Source texts of formatted documents
● ● ● ● ●

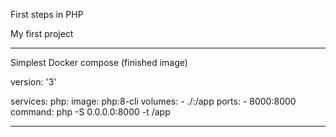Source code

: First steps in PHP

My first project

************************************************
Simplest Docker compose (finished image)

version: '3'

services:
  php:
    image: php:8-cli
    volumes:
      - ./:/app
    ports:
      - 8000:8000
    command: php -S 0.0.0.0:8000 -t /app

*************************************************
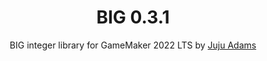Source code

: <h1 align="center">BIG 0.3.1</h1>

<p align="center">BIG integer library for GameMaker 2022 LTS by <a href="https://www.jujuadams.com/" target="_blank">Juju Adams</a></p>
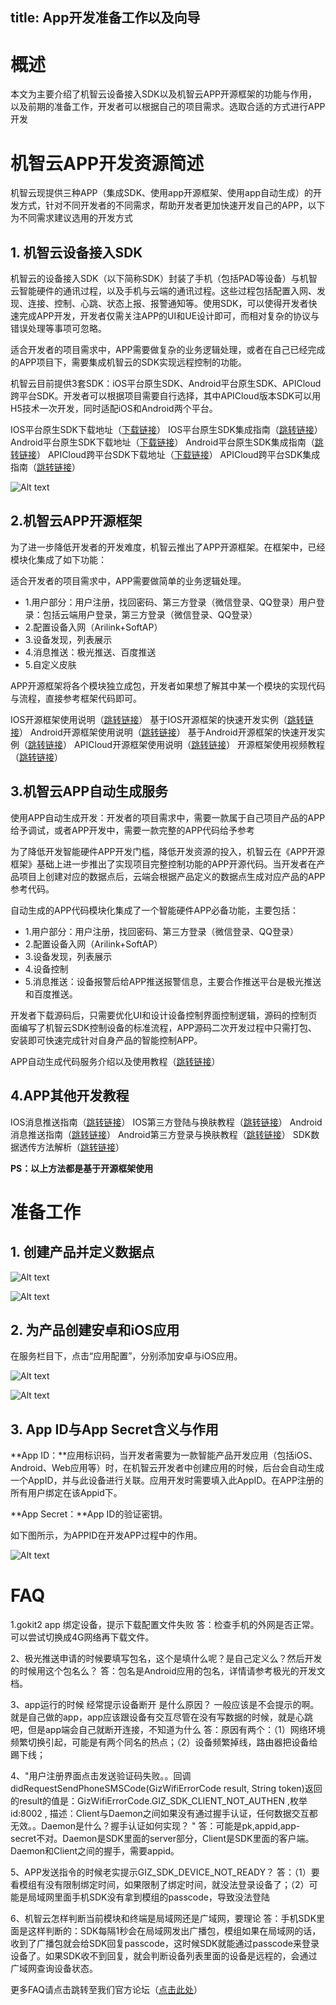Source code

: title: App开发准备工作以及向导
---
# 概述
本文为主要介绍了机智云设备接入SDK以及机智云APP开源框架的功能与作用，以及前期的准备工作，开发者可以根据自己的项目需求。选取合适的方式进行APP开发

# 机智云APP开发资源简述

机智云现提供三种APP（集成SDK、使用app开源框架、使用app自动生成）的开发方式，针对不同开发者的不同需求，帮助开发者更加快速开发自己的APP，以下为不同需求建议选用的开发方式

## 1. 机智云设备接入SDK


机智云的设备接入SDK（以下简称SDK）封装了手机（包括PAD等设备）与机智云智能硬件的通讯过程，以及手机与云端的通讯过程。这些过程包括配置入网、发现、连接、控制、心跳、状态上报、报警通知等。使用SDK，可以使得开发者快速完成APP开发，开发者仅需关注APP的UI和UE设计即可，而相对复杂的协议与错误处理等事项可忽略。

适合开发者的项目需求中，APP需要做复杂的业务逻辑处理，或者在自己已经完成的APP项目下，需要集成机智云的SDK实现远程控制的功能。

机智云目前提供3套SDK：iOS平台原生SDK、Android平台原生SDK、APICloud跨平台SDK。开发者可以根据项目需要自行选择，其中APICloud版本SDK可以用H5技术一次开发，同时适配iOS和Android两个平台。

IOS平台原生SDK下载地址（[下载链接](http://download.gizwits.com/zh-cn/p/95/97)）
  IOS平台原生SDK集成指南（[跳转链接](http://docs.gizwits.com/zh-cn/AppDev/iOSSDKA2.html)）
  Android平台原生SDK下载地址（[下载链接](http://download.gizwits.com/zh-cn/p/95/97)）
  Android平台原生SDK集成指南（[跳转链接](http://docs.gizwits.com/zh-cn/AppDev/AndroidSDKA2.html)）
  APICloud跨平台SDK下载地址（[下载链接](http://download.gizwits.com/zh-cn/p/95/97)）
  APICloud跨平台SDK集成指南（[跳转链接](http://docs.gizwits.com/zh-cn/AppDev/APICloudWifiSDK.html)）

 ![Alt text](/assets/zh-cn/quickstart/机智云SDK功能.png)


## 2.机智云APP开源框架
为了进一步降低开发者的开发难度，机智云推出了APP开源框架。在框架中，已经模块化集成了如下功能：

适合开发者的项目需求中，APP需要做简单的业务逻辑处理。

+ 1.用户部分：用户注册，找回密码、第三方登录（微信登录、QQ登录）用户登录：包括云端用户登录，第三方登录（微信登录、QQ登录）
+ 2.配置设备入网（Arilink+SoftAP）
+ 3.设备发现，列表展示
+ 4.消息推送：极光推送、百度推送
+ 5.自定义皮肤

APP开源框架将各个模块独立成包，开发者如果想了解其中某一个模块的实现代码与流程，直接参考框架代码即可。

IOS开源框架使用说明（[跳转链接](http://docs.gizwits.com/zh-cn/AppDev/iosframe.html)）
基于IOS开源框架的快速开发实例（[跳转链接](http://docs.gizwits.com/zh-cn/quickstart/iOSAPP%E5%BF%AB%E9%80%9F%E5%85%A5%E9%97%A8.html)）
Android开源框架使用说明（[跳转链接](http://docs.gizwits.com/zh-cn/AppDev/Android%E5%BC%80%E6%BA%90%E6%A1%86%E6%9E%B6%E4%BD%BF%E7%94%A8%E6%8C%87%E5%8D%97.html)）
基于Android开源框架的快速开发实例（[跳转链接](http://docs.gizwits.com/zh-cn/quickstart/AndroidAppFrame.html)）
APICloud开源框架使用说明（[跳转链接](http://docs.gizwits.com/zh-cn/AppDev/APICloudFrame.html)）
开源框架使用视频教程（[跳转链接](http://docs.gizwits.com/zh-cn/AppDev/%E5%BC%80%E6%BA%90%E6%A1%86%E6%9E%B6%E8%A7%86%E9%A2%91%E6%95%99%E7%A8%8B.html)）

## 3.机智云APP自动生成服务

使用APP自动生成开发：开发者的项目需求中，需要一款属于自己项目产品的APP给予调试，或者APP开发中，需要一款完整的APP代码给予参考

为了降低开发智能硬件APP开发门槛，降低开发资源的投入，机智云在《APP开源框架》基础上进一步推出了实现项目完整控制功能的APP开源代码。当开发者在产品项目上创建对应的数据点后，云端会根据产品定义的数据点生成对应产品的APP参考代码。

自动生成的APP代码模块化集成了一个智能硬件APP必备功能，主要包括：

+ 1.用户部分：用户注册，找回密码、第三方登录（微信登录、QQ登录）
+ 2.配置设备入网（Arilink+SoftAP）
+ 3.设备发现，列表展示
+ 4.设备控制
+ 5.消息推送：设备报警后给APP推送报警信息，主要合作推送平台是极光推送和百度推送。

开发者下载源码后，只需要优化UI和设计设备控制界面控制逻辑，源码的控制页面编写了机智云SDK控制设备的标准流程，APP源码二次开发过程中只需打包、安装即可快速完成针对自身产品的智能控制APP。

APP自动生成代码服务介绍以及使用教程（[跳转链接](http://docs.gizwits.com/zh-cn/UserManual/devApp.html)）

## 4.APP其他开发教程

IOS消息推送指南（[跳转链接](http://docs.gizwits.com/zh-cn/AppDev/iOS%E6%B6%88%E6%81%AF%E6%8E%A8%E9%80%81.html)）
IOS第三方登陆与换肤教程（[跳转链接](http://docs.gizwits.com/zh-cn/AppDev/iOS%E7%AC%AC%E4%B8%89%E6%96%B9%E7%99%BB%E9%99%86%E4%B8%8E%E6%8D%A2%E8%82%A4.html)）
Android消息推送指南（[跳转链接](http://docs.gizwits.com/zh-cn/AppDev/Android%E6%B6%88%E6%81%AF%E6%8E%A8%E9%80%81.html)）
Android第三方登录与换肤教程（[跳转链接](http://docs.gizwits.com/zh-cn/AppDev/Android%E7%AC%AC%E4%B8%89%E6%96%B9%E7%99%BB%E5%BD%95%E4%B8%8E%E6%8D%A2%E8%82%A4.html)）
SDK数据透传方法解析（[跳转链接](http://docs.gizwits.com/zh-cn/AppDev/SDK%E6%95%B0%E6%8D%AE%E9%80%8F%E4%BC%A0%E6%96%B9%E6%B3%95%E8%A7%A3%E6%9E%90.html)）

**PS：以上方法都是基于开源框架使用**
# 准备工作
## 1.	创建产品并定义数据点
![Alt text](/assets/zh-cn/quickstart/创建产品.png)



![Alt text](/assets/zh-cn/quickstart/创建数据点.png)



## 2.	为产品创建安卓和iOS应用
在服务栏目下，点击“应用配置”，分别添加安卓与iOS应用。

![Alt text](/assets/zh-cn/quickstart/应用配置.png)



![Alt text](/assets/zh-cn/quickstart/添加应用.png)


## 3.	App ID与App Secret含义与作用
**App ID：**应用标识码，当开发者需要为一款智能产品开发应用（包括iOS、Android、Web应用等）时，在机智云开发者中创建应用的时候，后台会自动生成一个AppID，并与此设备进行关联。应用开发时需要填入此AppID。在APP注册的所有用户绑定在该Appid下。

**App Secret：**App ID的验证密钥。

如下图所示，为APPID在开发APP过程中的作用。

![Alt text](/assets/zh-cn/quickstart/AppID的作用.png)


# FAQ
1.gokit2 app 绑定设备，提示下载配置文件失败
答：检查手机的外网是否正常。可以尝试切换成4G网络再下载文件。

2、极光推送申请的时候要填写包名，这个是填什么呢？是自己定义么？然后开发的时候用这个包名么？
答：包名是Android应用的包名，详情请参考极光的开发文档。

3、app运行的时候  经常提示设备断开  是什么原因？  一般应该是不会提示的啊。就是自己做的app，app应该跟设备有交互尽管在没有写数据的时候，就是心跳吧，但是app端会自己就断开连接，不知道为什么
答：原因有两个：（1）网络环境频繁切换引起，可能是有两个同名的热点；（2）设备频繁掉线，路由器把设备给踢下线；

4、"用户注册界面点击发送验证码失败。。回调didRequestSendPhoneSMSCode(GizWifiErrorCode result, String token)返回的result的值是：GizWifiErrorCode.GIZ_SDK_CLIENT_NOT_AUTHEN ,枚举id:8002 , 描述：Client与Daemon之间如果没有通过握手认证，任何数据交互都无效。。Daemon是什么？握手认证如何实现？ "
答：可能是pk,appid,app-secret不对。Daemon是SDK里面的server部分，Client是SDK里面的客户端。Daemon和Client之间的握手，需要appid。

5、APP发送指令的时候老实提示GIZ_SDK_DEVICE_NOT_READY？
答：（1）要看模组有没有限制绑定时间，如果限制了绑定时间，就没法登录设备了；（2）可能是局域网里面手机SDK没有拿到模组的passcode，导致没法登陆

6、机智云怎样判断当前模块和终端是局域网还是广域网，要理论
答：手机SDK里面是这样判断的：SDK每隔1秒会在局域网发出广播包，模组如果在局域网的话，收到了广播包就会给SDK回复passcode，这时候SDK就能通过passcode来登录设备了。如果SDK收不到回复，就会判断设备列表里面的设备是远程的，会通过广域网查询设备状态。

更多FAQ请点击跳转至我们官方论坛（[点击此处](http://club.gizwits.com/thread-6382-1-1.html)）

● ● ● ● ●

ASSIGNMENT
Ending at the line with "## 1. 机智云设备接入SDK", reproduce exactly the lines that begin at the top of the data, and include no pictures.

ANSWER FOR THE TASK
Source code

: First steps in PHP

My first project

************************************************
Simplest Docker compose (finished image)

version: '3'

services:
  php:
    image: php:8-cli
    volumes:
      - ./:/app
    ports:
      - 8000:8000
    command: php -S 0.0.0.0:8000 -t /app

*************************************************
Source code

: <h1 align="center">BIG 0.3.1</h1>

<p align="center">BIG integer library for GameMaker 2022 LTS by <a href="https://www.jujuadams.com/" target="_blank">Juju Adams</a></p>
Source code

: title: App开发准备工作以及向导
---
# 概述
本文为主要介绍了机智云设备接入SDK以及机智云APP开源框架的功能与作用，以及前期的准备工作，开发者可以根据自己的项目需求。选取合适的方式进行APP开发

# 机智云APP开发资源简述

机智云现提供三种APP（集成SDK、使用app开源框架、使用app自动生成）的开发方式，针对不同开发者的不同需求，帮助开发者更加快速开发自己的APP，以下为不同需求建议选用的开发方式

## 1. 机智云设备接入SDK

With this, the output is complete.